After two failed Mars missions, the Odyssey craft will pave the way for future exploration of the red planet

NASA's $297 million Mars Odyssey spacecraft entered an initial orbit around the red planet after a 20min engine firing on 24 October. The successful orbiting boosted confidence in NASA's Mars exploration plans following the dual failures of the Mars Climate Orbiter (MCO) and Mars Polar Lander (MPL) in 1999.

The MCO failure, which resulted in the craft plunging into the Martian atmosphere, was due to confusion between NASA and prime contractor Lockheed Martin over the use of imperial and metric values, while the Lockheed Martin-built MPL's descent engine probably failed and the craft crashed on the surface after the landing leg deployment resulted in spurious signals to the engine due to bad wiring.

The 725kg (1,600lb) Lockheed Martin-built Mars Odyssey, which will study the geology and chemical composition of the planet, has completed a 200-day, 460 million km (285 million mile) journey since its launch in April. The initial, highly elliptical 19h Martian orbit is due to be reduced to a shorter, 2h circular orbit of approximately 400km altitude, performed by a series of aerobraking manoeuvres over the next 70 days. These manoeuvres use the atmospheric drag against the craft to slow its speed as the spacecraft reaches the low point of its orbit, slowly circularising the elliptical path.

The 917-day Mars Odyssey science mission will be performed by three science instruments - a thermal infrared imaging system, a gamma ray spectrometer and a radiation environment experiment.

The craft will also serve as a communications relay station for a series of US and international Mars missions planned in 2003-04 and will continue to be available in this mode for future missions.

NASA's Jet Propulsion Laboratory (JPL) Mars Exploration Rover team, meanwhile, has selected four prime candidate target landing sites for the two spacecraft which are planned to be launched in 2003. Two other sites have been selected as back-ups.

Each target area will be evaluated in detail using images from the Mars Global Survey, the Mars Odyssey orbiter and archived coverage from previous spacecraft.
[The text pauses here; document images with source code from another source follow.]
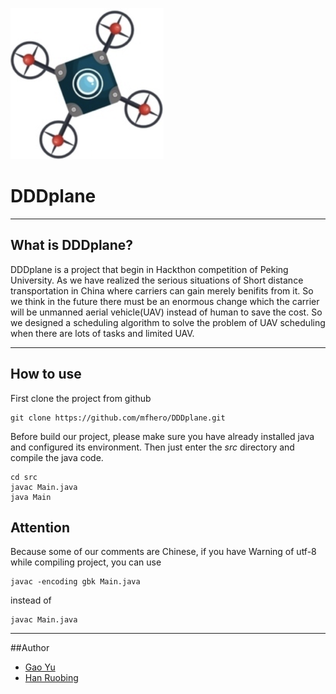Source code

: ![DDDplane](https://github.com/drcut/DDDplane/blob/master/icon/DDDplane-icon.png?raw=true)
# DDDplane
***
## What is DDDplane?
  DDDplane is a project that begin in Hackthon competition of Peking University. As we have realized  the serious situations
   of Short distance transportation in China where carriers can gain merely benifits from it. 
   So we think in the future there must be an enormous change which the carrier will be unmanned aerial vehicle(UAV) instead of human 
   to save the cost. So we designed a scheduling algorithm to solve the problem of UAV scheduling
   when there are lots of tasks and limited UAV.
***
## How to use
First clone the project from github
```
git clone https://github.com/mfhero/DDDplane.git
```
Before build our project, please make sure you have already installed java and configured its 
environment. Then just enter the *src* directory and compile the java code.
```
cd src
javac Main.java
java Main
```
## Attention
Because some of our comments are Chinese, if you have Warning of utf-8 while compiling project,
you can use 
```
javac -encoding gbk Main.java
```
instead of 
```
javac Main.java
```
***
##Author
* [Gao Yu](https://github.com/mfhero)
* [Han Ruobing](https://github.com/drcut)
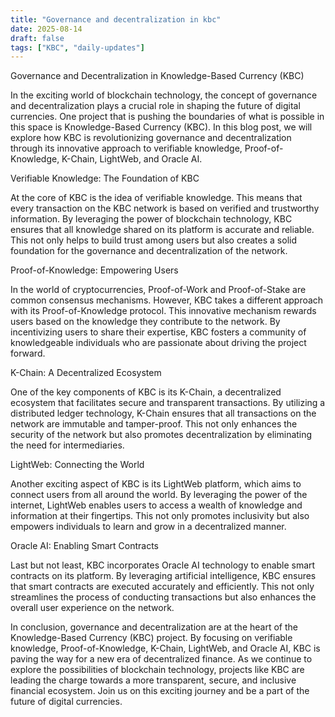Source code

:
 ```yaml
---
title: "Governance and decentralization in kbc"
date: 2025-08-14
draft: false
tags: ["KBC", "daily-updates"]
---
```


Governance and Decentralization in Knowledge-Based Currency (KBC)

In the exciting world of blockchain technology, the concept of governance and decentralization plays a crucial role in shaping the future of digital currencies. One project that is pushing the boundaries of what is possible in this space is Knowledge-Based Currency (KBC). In this blog post, we will explore how KBC is revolutionizing governance and decentralization through its innovative approach to verifiable knowledge, Proof-of-Knowledge, K-Chain, LightWeb, and Oracle AI.

Verifiable Knowledge: The Foundation of KBC

At the core of KBC is the idea of verifiable knowledge. This means that every transaction on the KBC network is based on verified and trustworthy information. By leveraging the power of blockchain technology, KBC ensures that all knowledge shared on its platform is accurate and reliable. This not only helps to build trust among users but also creates a solid foundation for the governance and decentralization of the network.

Proof-of-Knowledge: Empowering Users

In the world of cryptocurrencies, Proof-of-Work and Proof-of-Stake are common consensus mechanisms. However, KBC takes a different approach with its Proof-of-Knowledge protocol. This innovative mechanism rewards users based on the knowledge they contribute to the network. By incentivizing users to share their expertise, KBC fosters a community of knowledgeable individuals who are passionate about driving the project forward.

K-Chain: A Decentralized Ecosystem

One of the key components of KBC is its K-Chain, a decentralized ecosystem that facilitates secure and transparent transactions. By utilizing a distributed ledger technology, K-Chain ensures that all transactions on the network are immutable and tamper-proof. This not only enhances the security of the network but also promotes decentralization by eliminating the need for intermediaries.

LightWeb: Connecting the World

Another exciting aspect of KBC is its LightWeb platform, which aims to connect users from all around the world. By leveraging the power of the internet, LightWeb enables users to access a wealth of knowledge and information at their fingertips. This not only promotes inclusivity but also empowers individuals to learn and grow in a decentralized manner.

Oracle AI: Enabling Smart Contracts

Last but not least, KBC incorporates Oracle AI technology to enable smart contracts on its platform. By leveraging artificial intelligence, KBC ensures that smart contracts are executed accurately and efficiently. This not only streamlines the process of conducting transactions but also enhances the overall user experience on the network.

In conclusion, governance and decentralization are at the heart of the Knowledge-Based Currency (KBC) project. By focusing on verifiable knowledge, Proof-of-Knowledge, K-Chain, LightWeb, and Oracle AI, KBC is paving the way for a new era of decentralized finance. As we continue to explore the possibilities of blockchain technology, projects like KBC are leading the charge towards a more transparent, secure, and inclusive financial ecosystem. Join us on this exciting journey and be a part of the future of digital currencies.
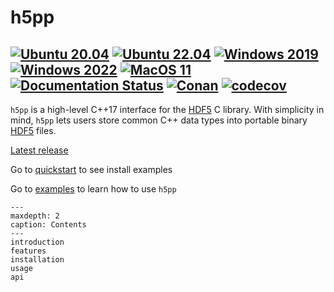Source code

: 
# h5pp
[![Ubuntu 20.04](https://github.com/DavidAce/h5pp/workflows/Ubuntu%2020.04/badge.svg?branch=master)](https://github.com/DavidAce/h5pp/actions)
[![Ubuntu 22.04](https://github.com/DavidAce/h5pp/workflows/Ubuntu%2022.04/badge.svg?branch=master)](https://github.com/DavidAce/h5pp/actions)
[![Windows 2019](https://github.com/DavidAce/h5pp/workflows/Windows%202019/badge.svg?branch=master)](https://github.com/DavidAce/h5pp/actions)
[![Windows 2022](https://github.com/DavidAce/h5pp/workflows/Windows%202022/badge.svg?branch=master)](https://github.com/DavidAce/h5pp/actions)
[![MacOS 11](https://github.com/DavidAce/h5pp/workflows/macOS%2011/badge.svg?branch=master)](https://github.com/DavidAce/h5pp/actions)
[![Documentation Status](https://readthedocs.org/projects/h5pp/badge/?version=latest)](https://h5pp.readthedocs.io/en/latest/?badge=latest)
[![Conan](https://img.shields.io/badge/Install%20with-conan-green)](https://conan.io/center/h5pp)
[![codecov](https://codecov.io/gh/davidace/h5pp/branch/dev/graph/badge.svg)](https://codecov.io/gh/davidace/h5pp)
---


`h5pp` is a high-level C++17 interface for the [HDF5](https://www.hdfgroup.org/) C library. With simplicity in
mind, `h5pp` lets users store common C++ data types into portable binary [HDF5](https://www.hdfgroup.org/) files.


[Latest release](https://github.com/DavidAce/h5pp/releases)

Go to [quickstart](https://github.com/DavidAce/h5pp/tree/master/quickstart) to see install examples

Go to [examples](https://github.com/DavidAce/h5pp/tree/master/examples) to learn how to use `h5pp`


```{toctree}
---
maxdepth: 2
caption: Contents
---
introduction
features
installation
usage
api
```




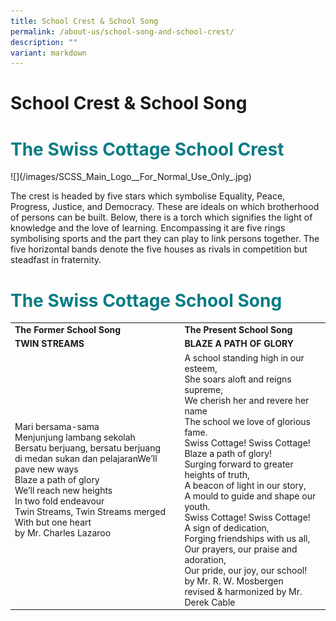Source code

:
 ```yaml
---
title: School Crest & School Song
permalink: /about-us/school-song-and-school-crest/
description: ""
variant: markdown
---
```

# School Crest &amp; School Song
<h1 style="color: #077c85 !important; font-size: 2em; font-weight: bold;">
  The Swiss Cottage School Crest
</h1>
<p>
![](/images/SCSS_Main_Logo__For_Normal_Use_Only_.jpg)
</p><p>
  The crest is headed by five stars which symbolise 
Equality, Peace, Progress, Justice, and Democracy. 
  These are ideals on which brotherhood of persons can be built.
  Below, there is a torch which signifies the light of knowledge and the love of learning.
  Encompassing it are five rings symbolising sports and the part they can play to link persons together.
  The five horizontal bands denote the five houses as rivals in competition but steadfast in fraternity. 
</p><p>
</p><h1 style="color: #077c85 !important; font-size: 2em; font-weight: bold;">
  The Swiss Cottage School Song
</h1>

|                                                  |                      |
|--------------------------|------------------------------------|
|                           **The Former School Song**                            |                                                        **The Present School Song**                                                          |
|                                  **TWIN STREAMS**                                |                                   **BLAZE A PATH OF GLORY**         |
| Mari bersama-sama<br>Menjunjung lambang sekolah<br>Bersatu berjuang, bersatu berjuang<br>di medan sukan dan pelajaranWe’ll pave new ways<br>Blaze a path of glory<br>We’ll reach new heights<br>In two fold endeavour<br>Twin Streams, Twin Streams merged<br>With but one heart<br>by Mr. Charles Lazaroo | A school standing high in our esteem,<br>She soars aloft and reigns supreme,<br>We cherish her and revere her name<br>The school we love of glorious fame.<br>Swiss Cottage! Swiss Cottage!<br>Blaze a path of glory!<br>Surging forward to greater heights of truth,<br>A beacon of light in our story,<br>A mould to guide and shape our youth.<br>Swiss Cottage! Swiss Cottage!<br>A sign of dedication,<br>Forging friendships with us all,<br>Our prayers, our praise and adoration,<br>Our pride, our joy, our school!<br>by Mr. R. W. Mosbergen<br>revised &amp; harmonized by Mr. Derek Cable |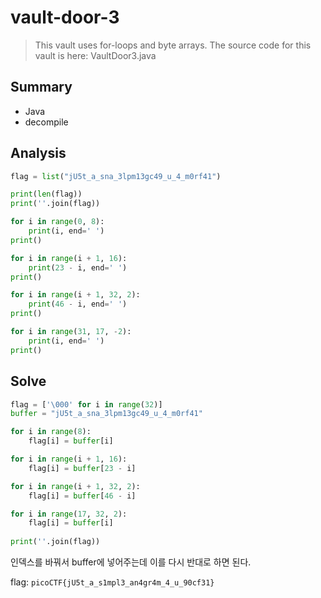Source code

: # vault-door-3
> This vault uses for-loops and byte arrays. The source code for this vault is here: VaultDoor3.java

## Summary
* Java
* decompile

## Analysis
``` python
flag = list("jU5t_a_sna_3lpm13gc49_u_4_m0rf41")

print(len(flag))
print(''.join(flag))

for i in range(0, 8):
    print(i, end=' ')
print()

for i in range(i + 1, 16):
    print(23 - i, end=' ')
print()

for i in range(i + 1, 32, 2):
    print(46 - i, end=' ')
print()

for i in range(31, 17, -2):
    print(i, end=' ')
print()
```

## Solve
``` python
flag = ['\000' for i in range(32)]
buffer = "jU5t_a_sna_3lpm13gc49_u_4_m0rf41"

for i in range(8):
    flag[i] = buffer[i]

for i in range(i + 1, 16):
    flag[i] = buffer[23 - i]

for i in range(i + 1, 32, 2):
    flag[i] = buffer[46 - i]

for i in range(17, 32, 2):
    flag[i] = buffer[i]
    
print(''.join(flag))
```
인덱스를 바꿔서 buffer에 넣어주는데 이를 다시 반대로 하면 된다.  

flag: `picoCTF{jU5t_a_s1mpl3_an4gr4m_4_u_90cf31}`
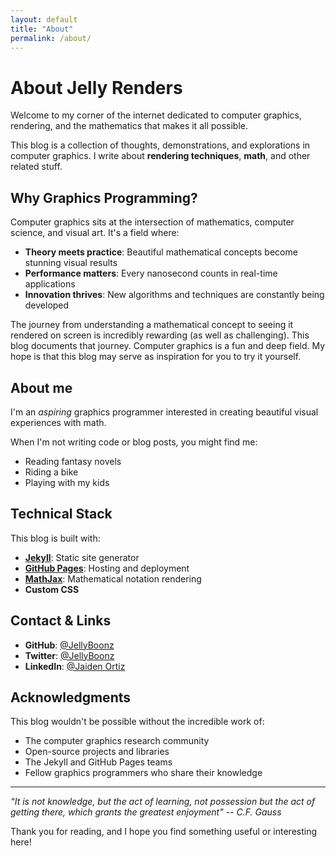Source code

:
 ```yaml
---
layout: default
title: "About"
permalink: /about/
---
```


# About Jelly Renders

Welcome to my corner of the internet dedicated to computer graphics, rendering, and the mathematics that makes it all possible.

This blog is a collection of thoughts, demonstrations, and explorations in computer graphics. I write about **rendering techniques**, **math**, and other related stuff.

## Why Graphics Programming?

Computer graphics sits at the intersection of mathematics, computer science, and visual art. It's a field where:

- **Theory meets practice**: Beautiful mathematical concepts become stunning visual results
- **Performance matters**: Every nanosecond counts in real-time applications
- **Innovation thrives**: New algorithms and techniques are constantly being developed

The journey from understanding a mathematical concept to seeing it rendered on screen is incredibly rewarding (as well as challenging). This blog documents that journey.
Computer graphics is a fun and deep field. My hope is that this blog may serve as inspiration for you to try it yourself.

## About me

I'm an *aspiring* graphics programmer interested in creating beautiful visual experiences with math.

When I'm not writing code or blog posts, you might find me:
- Reading fantasy novels
- Riding a bike
- Playing with my kids

## Technical Stack

This blog is built with:
- **[Jekyll](https://jekyllrb.com/)**: Static site generator
- **[GitHub Pages](https://pages.github.com/)**: Hosting and deployment
- **[MathJax](https://www.mathjax.org/)**: Mathematical notation rendering
- **Custom CSS**

## Contact & Links

- **GitHub**: [@JellyBoonz](https://github.com/JellyBoonz)
- **Twitter**: [@JellyBoonz](https://twitter.com/JellyBoonz)
- **LinkedIn**: [@Jaiden Ortiz](https://Linkedin.com/in/jaiden-ortiz)

## Acknowledgments

This blog wouldn't be possible without the incredible work of:
- The computer graphics research community
- Open-source projects and libraries
- The Jekyll and GitHub Pages teams
- Fellow graphics programmers who share their knowledge

---

*“It is not knowledge, but the act of learning, not possession but the act of getting there, which grants the greatest enjoyment"*
-- *C.F. Gauss*

Thank you for reading, and I hope you find something useful or interesting here!
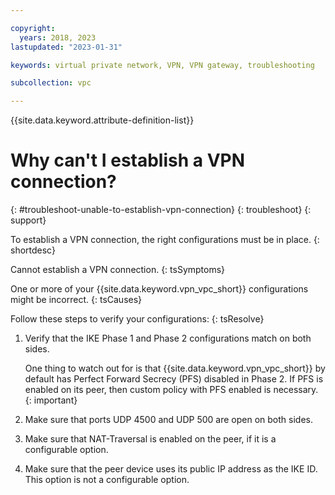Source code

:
 ```yaml
---

copyright:
  years: 2018, 2023
lastupdated: "2023-01-31"

keywords: virtual private network, VPN, VPN gateway, troubleshooting

subcollection: vpc

---
```


{{site.data.keyword.attribute-definition-list}}

# Why can't I establish a VPN connection?
{: #troubleshoot-unable-to-establish-vpn-connection}
{: troubleshoot}
{: support}

To establish a VPN connection, the right configurations must be in place.
{: shortdesc}

Cannot establish a VPN connection.
{: tsSymptoms}

One or more of your {{site.data.keyword.vpn_vpc_short}} configurations might be incorrect.
{: tsCauses}

Follow these steps to verify your configurations:
{: tsResolve}

1. Verify that the IKE Phase 1 and Phase 2 configurations match on both sides.

   One thing to watch out for is that {{site.data.keyword.vpn_vpc_short}} by default has Perfect Forward Secrecy (PFS) disabled in Phase 2. If PFS is enabled on its peer, then custom policy with PFS enabled is necessary.
   {: important}
   
1. Make sure that ports UDP 4500 and UDP 500 are open on both sides.
1. Make sure that NAT-Traversal is enabled on the peer, if it is a configurable option.  
1. Make sure that the peer device uses its public IP address as the IKE ID. This option is not a configurable option.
The prime sites are Hematite in Terra Meridiani, Melas Chasma in Valles Marineris, Athabasca Vallis in Elysium Planitia and the Gusev crater, with Isidis Planitia and Eos Chasma as back-up sites.

JPL, which is working on the designs of potential miniature, 3.6kg surface and sub-surface vehicles for exploring the planets and their moons, has proposed the use of bulldozers on Mars. The lightweight bulldozer rover, equipped with the latest artificial intelligence techniques could be used to investigate sites of potential hot springs, layers of ice or groundwater reservoirs identified from orbit.